Book Synopsis A Global Conceptual History of Asia, 1860–1940 by : Hagen Schulz-Forberg
Download or read book A Global Conceptual History of Asia, 1860–1940 written by Hagen Schulz-Forberg and published by Routledge. This book was released on 2015-10-06 with total page 339 pages. Available in PDF, EPUB and Kindle. Book excerpt: Contributors to this volume explore the changing concepts of the social and the economic during a period of fundamental change across Asia. They challenge accepted explanations of how Western knowledge spread through Asia and show how versatile Asian intellectuals were in introducing European concepts and in blending them with local traditions.
Book Synopsis A History of Professional Economists and Policymaking in the United States by : Jonathan S. Franklin
Download or read book A History of Professional Economists and Policymaking in the United States written by Jonathan S. Franklin and published by Routledge. This book was released on 2016-03-02 with total page 187 pages. Available in PDF, EPUB and Kindle. Book excerpt: Over the course of the twentieth century, professional economists have become a feature in the policymaking process and have slowly changed the way we think about work, governance, and economic justice. However, they have also been a frustrating, paradoxical, and in recent years, controversial fixture in American public life. This book focuses on the emergence and growth of professional economics in the U.S., examining the challenges early professional economists faced, which foreshadowed obstacles throughout the twentieth century. From the founding of the American Economic Association in 1885 to the depths of the Great Depression, this volume illustrates why some of the most optimistic and capable economic minds struggled to help smooth economic transitions and tame market fluctuations. Drawing on archival research and secondary sources, the text explores the emergence of professional economics in the United States and explains how economists came to be ‘irrelevant geniuses’. This book is well suited for those who study and are interested in American history, the history of economic thought and policy history.

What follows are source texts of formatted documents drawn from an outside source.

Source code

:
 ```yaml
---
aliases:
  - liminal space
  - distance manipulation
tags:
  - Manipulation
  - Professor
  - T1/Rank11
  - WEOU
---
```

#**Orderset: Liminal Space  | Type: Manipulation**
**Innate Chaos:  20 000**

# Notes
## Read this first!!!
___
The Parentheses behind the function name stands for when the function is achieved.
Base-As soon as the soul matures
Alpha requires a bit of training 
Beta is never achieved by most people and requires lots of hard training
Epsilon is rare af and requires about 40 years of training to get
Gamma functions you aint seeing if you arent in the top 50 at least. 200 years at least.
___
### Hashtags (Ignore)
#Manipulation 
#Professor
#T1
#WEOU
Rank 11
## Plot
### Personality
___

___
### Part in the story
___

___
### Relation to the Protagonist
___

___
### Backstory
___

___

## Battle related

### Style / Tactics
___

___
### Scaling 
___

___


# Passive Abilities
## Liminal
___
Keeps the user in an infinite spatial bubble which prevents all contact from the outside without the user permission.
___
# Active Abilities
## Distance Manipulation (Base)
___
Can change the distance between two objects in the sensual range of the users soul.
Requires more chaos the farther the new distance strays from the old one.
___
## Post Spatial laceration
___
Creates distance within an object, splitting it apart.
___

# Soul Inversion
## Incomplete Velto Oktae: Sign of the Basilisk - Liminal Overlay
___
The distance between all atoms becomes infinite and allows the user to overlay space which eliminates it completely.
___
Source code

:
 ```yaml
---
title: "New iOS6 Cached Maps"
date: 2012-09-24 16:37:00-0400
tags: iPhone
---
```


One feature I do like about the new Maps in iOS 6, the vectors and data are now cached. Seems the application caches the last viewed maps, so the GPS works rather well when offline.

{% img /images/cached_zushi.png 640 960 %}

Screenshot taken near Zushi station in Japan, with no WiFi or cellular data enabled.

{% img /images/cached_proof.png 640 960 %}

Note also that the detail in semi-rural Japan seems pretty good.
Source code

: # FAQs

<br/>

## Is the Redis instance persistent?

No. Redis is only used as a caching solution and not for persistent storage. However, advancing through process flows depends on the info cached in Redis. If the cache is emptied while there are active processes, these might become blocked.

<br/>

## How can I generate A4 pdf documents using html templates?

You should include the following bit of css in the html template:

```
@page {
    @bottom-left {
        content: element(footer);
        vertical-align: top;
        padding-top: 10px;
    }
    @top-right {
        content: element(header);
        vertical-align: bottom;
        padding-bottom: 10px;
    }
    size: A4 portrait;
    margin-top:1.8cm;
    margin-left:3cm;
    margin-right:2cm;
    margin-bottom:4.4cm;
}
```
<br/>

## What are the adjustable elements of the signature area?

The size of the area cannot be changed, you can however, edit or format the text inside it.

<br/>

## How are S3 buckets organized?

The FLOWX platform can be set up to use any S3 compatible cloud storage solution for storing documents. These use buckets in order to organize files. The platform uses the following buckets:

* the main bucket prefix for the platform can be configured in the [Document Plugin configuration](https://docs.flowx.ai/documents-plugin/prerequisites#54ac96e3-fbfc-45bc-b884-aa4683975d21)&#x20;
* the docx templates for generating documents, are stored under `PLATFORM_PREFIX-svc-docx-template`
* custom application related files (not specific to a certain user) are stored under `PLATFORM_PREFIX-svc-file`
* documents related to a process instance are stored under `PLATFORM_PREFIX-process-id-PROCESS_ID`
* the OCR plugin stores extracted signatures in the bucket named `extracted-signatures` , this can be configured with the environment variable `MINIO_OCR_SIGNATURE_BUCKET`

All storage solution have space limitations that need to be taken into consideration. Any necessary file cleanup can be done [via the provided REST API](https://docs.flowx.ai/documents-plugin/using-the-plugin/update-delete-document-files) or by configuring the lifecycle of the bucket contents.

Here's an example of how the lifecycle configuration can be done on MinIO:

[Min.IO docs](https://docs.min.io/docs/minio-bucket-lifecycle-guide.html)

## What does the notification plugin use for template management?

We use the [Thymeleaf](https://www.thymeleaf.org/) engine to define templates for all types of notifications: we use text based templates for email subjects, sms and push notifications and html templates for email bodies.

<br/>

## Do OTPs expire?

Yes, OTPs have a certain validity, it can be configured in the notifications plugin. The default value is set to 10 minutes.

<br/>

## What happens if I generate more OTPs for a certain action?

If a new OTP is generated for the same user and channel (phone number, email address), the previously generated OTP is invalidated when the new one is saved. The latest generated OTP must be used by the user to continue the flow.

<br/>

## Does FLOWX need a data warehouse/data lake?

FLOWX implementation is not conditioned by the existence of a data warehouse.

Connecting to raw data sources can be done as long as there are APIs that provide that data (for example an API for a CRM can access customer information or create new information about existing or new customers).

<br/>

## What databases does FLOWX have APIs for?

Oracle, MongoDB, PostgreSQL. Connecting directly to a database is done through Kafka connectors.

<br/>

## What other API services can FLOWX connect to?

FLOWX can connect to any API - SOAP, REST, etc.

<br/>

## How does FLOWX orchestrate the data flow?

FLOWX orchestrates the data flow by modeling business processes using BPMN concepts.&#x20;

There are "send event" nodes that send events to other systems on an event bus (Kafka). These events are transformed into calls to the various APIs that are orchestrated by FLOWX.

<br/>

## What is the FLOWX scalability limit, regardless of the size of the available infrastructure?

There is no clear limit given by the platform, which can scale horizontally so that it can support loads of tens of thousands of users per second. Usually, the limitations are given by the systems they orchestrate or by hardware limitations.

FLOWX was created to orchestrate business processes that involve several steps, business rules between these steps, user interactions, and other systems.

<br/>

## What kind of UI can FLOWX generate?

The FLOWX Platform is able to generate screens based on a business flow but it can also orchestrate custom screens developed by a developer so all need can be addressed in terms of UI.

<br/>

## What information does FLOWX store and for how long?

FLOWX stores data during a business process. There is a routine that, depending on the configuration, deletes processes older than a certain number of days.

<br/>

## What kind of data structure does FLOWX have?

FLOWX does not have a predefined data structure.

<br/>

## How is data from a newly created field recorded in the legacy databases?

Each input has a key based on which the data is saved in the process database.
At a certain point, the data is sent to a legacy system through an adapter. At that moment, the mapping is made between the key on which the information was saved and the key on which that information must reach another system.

Book Synopsis Commercial Networks and European Cities, 1400–1800 by : Andrea Caracausi
Download or read book Commercial Networks and European Cities, 1400–1800 written by Andrea Caracausi and published by Routledge. This book was released on 2015-10-06 with total page 355 pages. Available in PDF, EPUB and Kindle. Book excerpt: Merchant networks generated trade and the exchange of goods between the cities of early modern Europe. This collection of essays analyses these commercial networks, focusing on the roles of kinship, origin, religion and business in creating and maintaining urban economies.
Book Synopsis Rural Unwed Mothers by : Mazie Hough
Download or read book Rural Unwed Mothers written by Mazie Hough and published by Routledge. This book was released on 2015-10-06 with total page 242 pages. Available in PDF, EPUB and Kindle. Book excerpt: Drawing extensively from agency records, newspaper accounts, sociological studies and court documents, Hough explores the experiences of rural white unwed mothers in Maine and Tennessee.